Should customers be worried about putting a bend in their iPhone 6 Plus
There’s a bit of hysteria around at the moment about the iPhone 6 Plus and some users reporting they were bending inside their pockets.
Now I’m not here to defend Apple but merely to make a few observations.
A user is entitled to carry their iPhone however they like whether it’s in their front or back pocket.
And if it bends in their normal day-to-day use then they’re entitled to get their money back or exchange it for a new iPhone.
I’ve seen the reports and I’ve seen the photographs and I can understand how it might happen.
What I’ve also seen are bend tests where video bloggers are exerting an unnatural amount of force to bend the iPhone 6 Plus. And they’ve succeeded.
But I can argue there a number of other brands of smartphones that would also bend or break if the same pressure is exerted.
I don’t think that’s realistic because anyone who’s going to spend more than $1000 on a device – be it Apple or otherwise – are going to treat it with a great deal more care.
But if it’s just resting in your pocket and still developing a curve then that’s a whole other story and, if it turns out that these were just isolated cases, we need to all relax.
Now I’ve been using the iPhone 6 Plus for more than two weeks and I have been carrying it with me in the same place I carry every other smartphones I’ve owned – my back pocket.
For those that haven’t met me I can tell you that my 110kg frame comes with a generously proportioned rear end.
This same rear end which has been parked on the iPhone 6 Plus several times for extended periods over the last couple of weeks when I’ve been sitting down.
And thankfully it is still as straight as an arrow.
So far there have only been a few isolated incidents of “bendgate” which, when put against more than 10 million iPhones sold in three days, isn’t a disastrous track record.
Apple has offered no official comment about this thus far.
But as time goes by and more and more people are buying the larger iPhone 6 Plus we’ll have to wait and see if it’s a more widespread problem.
If that’s the case then Apple will have to make some response.
The last time Apple had to address an issue like this was when the iPhone 4’s antenna was brought into question soon after it’s release in 2010.
“Antennagate” it was called (can’t believe the bent iPhone already has a gate!) and suggested you could lose signal or drop calls when held the device in a certain way.

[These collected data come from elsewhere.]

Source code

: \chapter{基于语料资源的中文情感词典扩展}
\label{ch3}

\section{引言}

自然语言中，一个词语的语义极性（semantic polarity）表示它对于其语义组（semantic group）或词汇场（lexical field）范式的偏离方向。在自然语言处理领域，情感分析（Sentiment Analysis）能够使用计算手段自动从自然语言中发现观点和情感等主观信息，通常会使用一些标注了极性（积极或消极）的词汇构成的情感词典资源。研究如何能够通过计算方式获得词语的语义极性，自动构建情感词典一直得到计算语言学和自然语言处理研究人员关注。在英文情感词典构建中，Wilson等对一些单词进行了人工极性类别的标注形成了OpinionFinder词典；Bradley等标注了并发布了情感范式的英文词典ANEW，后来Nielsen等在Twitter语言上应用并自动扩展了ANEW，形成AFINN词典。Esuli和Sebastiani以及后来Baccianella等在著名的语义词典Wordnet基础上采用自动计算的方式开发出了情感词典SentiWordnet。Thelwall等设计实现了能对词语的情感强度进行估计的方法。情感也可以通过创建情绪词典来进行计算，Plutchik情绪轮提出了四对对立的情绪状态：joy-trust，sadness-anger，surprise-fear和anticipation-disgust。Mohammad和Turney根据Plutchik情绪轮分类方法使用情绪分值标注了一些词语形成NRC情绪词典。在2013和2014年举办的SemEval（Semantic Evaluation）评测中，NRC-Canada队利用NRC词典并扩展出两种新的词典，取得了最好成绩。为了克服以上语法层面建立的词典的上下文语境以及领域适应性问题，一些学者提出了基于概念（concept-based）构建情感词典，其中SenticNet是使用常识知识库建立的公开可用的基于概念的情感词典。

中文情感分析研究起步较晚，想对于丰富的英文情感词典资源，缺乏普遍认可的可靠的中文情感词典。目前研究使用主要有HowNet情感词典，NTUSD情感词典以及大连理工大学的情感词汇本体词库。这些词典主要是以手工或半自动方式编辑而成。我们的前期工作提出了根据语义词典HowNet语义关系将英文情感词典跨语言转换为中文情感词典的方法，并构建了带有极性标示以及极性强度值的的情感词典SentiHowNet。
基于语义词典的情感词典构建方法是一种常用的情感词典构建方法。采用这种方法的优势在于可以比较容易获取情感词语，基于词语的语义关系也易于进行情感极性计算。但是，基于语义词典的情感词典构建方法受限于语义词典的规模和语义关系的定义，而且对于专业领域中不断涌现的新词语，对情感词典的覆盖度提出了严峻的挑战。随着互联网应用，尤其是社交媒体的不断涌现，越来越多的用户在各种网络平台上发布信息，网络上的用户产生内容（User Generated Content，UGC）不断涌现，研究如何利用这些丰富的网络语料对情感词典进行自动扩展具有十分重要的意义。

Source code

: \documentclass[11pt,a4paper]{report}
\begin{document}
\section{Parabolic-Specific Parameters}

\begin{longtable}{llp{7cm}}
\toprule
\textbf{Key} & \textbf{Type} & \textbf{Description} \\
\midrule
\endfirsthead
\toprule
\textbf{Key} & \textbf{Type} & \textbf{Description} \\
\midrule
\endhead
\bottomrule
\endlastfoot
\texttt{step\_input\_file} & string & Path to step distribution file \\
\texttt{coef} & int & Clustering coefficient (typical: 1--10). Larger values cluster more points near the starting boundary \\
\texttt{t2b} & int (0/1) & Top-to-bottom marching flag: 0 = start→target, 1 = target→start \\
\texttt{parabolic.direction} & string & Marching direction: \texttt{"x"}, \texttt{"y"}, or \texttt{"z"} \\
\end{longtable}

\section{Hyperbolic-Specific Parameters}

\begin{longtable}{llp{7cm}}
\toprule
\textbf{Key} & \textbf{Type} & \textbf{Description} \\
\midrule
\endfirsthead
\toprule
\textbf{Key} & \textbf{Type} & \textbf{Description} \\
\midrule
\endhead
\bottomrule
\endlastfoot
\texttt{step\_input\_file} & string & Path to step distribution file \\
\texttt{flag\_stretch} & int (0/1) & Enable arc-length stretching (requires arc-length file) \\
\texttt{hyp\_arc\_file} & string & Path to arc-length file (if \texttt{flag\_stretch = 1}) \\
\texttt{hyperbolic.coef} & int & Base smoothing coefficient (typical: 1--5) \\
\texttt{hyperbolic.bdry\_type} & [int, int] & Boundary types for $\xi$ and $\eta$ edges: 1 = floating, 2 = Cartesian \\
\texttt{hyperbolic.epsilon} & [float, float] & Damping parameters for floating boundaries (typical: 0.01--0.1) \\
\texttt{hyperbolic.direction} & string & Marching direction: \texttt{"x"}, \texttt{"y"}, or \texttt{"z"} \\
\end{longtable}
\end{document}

Some called it the death grip.
And it forced then CEO, the late Steve Jobs, to come out and address the issue.
He naturally defended the iPhone 4 and produced stats to prove the device had less drop outs than any other iPhone but he offered a free bumper case to keep customers happy.
Maybe that’s the solution for anyone who’s worried about putting a curve in their iPhone 6 Plus – offer them a free case to help reinforce the device – or give the customer their money back if they’re not happy.
That worked for Apple last time before the hysteria died down.